> PROBLEM TO WORK ON
Determine the number of lines in the data that contain "jedná". Answer with that number only.
##### PROVIDED INFORMATION
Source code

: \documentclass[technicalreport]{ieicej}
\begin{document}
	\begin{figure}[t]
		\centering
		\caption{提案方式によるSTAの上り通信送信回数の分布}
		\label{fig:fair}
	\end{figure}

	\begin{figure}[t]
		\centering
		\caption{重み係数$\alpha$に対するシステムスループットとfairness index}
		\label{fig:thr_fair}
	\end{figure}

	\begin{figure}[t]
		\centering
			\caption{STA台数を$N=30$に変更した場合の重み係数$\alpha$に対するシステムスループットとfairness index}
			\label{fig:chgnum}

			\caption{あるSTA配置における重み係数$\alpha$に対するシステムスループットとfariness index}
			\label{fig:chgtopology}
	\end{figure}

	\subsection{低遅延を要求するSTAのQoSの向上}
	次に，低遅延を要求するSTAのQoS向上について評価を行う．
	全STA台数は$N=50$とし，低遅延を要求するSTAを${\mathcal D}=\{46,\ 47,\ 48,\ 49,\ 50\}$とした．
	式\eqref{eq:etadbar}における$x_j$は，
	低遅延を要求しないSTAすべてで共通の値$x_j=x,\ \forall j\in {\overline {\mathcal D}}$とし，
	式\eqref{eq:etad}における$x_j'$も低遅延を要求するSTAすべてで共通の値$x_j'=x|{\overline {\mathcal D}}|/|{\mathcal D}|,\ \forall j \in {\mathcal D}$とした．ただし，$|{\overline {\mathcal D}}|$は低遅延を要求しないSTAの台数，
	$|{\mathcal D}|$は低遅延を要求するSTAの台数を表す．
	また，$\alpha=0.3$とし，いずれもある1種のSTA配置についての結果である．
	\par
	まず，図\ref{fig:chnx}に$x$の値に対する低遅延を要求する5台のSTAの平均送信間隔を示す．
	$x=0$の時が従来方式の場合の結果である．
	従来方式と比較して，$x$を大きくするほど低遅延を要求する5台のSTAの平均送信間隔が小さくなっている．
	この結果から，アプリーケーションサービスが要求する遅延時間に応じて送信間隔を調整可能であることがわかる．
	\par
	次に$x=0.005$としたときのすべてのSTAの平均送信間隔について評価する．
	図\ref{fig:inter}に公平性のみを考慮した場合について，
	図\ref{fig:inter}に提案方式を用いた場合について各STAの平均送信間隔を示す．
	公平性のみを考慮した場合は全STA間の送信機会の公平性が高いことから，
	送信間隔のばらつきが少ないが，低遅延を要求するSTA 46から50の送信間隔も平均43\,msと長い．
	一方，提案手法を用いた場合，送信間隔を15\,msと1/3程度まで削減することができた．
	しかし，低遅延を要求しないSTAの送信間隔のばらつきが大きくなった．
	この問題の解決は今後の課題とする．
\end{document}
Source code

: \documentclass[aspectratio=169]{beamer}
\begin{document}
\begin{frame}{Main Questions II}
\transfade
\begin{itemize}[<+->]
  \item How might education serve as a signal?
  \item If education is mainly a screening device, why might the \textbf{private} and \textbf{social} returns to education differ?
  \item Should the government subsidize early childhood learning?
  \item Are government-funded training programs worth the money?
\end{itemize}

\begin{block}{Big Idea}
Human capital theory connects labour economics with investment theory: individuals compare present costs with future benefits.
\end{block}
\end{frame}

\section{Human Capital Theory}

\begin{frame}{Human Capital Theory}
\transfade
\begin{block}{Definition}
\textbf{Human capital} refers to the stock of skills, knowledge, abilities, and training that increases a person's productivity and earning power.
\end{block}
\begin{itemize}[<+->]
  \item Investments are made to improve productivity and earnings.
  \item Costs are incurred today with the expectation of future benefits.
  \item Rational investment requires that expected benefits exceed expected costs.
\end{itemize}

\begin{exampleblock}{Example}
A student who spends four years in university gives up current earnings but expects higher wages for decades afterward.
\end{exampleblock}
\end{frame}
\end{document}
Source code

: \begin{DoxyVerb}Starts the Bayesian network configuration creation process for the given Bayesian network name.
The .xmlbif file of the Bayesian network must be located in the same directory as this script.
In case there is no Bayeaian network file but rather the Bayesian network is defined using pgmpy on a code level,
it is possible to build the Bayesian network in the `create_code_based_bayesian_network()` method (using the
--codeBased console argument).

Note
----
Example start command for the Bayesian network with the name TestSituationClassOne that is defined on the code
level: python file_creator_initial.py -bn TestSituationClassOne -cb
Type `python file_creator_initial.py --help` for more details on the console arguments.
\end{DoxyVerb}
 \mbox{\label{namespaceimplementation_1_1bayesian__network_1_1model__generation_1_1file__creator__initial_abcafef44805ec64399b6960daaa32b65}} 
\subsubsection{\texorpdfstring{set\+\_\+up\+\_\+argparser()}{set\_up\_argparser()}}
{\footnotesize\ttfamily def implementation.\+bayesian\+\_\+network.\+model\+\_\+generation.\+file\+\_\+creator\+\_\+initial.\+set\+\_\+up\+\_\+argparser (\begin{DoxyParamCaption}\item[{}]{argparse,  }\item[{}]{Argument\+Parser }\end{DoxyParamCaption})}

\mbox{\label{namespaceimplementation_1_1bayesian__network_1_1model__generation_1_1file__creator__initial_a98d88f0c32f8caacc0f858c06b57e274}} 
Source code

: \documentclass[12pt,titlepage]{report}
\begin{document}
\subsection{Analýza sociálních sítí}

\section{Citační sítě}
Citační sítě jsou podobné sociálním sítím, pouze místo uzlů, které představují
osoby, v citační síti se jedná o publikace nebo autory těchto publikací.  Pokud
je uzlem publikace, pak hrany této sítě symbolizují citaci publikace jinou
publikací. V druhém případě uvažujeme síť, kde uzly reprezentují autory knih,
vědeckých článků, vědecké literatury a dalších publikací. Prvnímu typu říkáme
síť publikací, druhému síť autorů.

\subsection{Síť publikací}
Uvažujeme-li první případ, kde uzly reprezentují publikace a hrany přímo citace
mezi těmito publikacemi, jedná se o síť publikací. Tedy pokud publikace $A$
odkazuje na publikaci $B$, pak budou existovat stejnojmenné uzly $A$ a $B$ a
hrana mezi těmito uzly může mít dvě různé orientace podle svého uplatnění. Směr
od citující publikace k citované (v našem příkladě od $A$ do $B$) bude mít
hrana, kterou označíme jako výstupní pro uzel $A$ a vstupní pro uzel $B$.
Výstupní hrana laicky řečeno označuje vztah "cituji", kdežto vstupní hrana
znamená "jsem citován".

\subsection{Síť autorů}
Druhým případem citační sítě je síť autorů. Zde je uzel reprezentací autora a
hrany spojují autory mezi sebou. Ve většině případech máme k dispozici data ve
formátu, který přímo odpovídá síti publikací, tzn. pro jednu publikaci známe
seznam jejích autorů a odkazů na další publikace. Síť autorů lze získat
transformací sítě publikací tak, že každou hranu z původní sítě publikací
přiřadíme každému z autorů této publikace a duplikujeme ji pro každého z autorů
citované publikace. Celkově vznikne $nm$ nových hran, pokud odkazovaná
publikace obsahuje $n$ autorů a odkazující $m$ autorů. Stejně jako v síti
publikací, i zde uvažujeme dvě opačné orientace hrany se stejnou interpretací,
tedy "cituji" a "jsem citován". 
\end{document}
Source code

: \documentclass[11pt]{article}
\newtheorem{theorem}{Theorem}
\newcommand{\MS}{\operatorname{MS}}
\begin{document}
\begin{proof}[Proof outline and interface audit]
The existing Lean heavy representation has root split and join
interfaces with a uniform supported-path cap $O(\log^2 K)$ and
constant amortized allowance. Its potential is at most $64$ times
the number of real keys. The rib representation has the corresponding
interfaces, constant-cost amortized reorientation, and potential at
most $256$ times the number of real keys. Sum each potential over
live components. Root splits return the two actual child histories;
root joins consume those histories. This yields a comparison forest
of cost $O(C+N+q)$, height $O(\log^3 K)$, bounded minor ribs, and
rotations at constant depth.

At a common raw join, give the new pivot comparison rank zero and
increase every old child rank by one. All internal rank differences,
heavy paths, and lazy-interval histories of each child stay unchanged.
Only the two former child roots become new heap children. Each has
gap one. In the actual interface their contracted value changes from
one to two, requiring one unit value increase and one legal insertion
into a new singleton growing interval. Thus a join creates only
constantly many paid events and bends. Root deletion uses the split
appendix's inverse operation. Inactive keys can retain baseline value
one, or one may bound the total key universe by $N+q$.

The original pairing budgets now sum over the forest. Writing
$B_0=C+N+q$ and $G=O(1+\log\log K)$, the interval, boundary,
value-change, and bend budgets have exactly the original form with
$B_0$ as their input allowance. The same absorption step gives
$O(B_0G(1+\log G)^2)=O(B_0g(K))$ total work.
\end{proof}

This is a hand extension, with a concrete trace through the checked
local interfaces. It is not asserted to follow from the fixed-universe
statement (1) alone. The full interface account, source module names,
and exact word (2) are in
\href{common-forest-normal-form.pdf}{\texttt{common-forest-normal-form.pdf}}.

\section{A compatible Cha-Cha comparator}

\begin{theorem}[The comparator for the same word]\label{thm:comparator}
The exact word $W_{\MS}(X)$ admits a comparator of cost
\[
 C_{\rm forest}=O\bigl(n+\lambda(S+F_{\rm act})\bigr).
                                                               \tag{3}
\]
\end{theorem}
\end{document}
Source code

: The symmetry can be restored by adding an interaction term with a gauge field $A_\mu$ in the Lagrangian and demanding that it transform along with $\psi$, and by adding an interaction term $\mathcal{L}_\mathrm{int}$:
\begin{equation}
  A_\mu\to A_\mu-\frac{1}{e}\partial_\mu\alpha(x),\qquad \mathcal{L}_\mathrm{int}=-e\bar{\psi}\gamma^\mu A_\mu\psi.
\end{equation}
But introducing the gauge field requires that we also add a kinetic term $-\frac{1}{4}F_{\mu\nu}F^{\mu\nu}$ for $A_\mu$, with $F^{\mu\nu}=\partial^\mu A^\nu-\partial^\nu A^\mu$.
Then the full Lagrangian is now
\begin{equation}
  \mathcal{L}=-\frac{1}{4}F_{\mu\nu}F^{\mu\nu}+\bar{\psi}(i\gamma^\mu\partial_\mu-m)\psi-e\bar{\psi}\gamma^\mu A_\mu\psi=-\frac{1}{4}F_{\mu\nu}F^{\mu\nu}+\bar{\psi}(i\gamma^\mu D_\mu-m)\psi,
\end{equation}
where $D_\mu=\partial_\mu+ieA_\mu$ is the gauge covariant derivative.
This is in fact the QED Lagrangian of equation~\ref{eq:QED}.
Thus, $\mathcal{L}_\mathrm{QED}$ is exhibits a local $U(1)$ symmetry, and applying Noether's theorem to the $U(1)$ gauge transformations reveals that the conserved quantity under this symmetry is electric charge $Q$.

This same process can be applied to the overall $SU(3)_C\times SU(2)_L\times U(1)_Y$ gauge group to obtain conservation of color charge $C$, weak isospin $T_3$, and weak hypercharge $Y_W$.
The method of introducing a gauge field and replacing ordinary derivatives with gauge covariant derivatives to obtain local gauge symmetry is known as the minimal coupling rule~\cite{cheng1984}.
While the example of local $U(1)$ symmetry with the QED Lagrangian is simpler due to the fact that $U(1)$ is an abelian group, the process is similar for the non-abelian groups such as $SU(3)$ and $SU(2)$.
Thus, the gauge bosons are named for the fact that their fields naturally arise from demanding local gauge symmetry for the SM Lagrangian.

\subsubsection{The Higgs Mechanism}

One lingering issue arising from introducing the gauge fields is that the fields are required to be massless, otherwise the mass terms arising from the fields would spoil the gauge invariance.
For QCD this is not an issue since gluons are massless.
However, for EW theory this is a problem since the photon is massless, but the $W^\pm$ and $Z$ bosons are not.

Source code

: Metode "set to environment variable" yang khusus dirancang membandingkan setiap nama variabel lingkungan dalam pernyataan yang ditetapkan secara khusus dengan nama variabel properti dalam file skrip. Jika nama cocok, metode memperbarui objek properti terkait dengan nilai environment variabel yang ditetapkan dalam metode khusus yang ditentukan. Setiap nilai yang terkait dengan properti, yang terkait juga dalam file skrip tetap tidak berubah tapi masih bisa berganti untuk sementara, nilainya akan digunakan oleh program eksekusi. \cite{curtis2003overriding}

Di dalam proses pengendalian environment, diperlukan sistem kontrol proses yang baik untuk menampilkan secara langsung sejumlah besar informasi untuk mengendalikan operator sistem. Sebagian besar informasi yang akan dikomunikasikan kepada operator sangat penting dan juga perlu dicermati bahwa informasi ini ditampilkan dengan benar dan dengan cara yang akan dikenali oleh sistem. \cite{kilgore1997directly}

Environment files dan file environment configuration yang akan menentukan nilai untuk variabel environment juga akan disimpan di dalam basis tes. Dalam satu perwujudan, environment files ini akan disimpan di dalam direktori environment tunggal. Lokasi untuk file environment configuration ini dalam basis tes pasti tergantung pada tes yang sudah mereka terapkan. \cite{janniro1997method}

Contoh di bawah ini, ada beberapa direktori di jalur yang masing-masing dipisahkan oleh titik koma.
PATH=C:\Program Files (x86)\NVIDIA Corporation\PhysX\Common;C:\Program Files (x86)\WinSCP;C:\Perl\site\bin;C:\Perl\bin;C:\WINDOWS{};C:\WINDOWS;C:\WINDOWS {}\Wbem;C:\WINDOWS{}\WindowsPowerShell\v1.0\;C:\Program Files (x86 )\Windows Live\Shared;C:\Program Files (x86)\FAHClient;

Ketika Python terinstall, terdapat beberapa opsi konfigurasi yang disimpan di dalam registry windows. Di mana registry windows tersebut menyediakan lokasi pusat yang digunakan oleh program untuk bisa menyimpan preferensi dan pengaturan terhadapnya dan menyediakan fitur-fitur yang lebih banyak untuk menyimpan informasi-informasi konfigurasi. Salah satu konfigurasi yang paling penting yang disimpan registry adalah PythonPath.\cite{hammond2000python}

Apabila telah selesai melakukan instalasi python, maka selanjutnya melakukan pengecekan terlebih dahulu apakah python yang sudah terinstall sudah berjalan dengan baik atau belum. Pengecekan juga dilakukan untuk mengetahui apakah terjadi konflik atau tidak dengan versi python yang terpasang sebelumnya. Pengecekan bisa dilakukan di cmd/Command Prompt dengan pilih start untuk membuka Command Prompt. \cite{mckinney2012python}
##########
> TASK RESPONSE
2